Ganz im Gegenteil. Was für ein Trip.
I'm just a Teenage Dirtbag...
Ian Lightfoot ist ein Teenager und Einzelgänger, er hat eigentlich keine Freunde in der Schule und auch sonst wenig bemerkenswertes an sich. Er führt mit seinem chaotischen älteren Bruder Barley und seiner Mutter in der Stadt New Mushroomton ein ziemlich unspektakuläres Leben. Sein Vater starb, bevor er geboren wurde. Darunter leidet er und verliert sich desöfteren in Fantasien, wo er mit ihm zusammentrifft. Zudem ist da noch der neue Freund seiner Mutter, der Polizist Colt Bronco.

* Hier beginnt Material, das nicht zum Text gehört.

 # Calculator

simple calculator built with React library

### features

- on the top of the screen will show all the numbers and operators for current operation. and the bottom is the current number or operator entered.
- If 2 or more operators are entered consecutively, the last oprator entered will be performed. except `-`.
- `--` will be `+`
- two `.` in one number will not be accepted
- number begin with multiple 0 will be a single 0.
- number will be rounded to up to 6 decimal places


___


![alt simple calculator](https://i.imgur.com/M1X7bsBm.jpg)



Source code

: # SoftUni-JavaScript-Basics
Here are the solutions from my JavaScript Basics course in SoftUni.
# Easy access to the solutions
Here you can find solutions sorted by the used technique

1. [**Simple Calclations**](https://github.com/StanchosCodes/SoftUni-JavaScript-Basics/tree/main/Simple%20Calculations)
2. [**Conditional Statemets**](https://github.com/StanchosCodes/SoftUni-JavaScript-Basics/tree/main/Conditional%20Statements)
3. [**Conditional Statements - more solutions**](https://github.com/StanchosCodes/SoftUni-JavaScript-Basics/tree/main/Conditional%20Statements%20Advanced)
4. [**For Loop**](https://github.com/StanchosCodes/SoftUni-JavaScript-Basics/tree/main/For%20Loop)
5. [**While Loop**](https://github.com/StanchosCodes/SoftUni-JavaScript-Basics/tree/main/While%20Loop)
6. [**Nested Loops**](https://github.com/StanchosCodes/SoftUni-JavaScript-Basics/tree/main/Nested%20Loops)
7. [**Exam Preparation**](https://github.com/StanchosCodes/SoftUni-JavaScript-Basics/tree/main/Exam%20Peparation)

Klingt alles nach einer normalen, wenn auch nicht ganz so interessanten Familien-Geschichte, wenn da nicht die Tatsache wäre, dass die Lightfoots Elfen sind und New Mushroomton eine Stadt voller Fabelwesen wie Zwerge, Riesen, Orks, Haustier-Drachen und herumstreunenden Einhörnern...
In dieser Welt haben die magischen Wesen ihre Zauberkünste vergessen oder abgelegt, da sie mit Technologie das gleiche Ergebnis mit viel weniger Aufwand erreichen konnten.
Ians Vater hatte aber anscheinend noch magische Fähigkeiten. Er hat seinen Söhnen einen Zauberstab und -Spruch hinterlassen. Als Ian 16 wird, bekommen beide den Stab überreicht. Damit können sie ihn für einen Tag wieder ins Reich der Lebenden holen. Angeblich...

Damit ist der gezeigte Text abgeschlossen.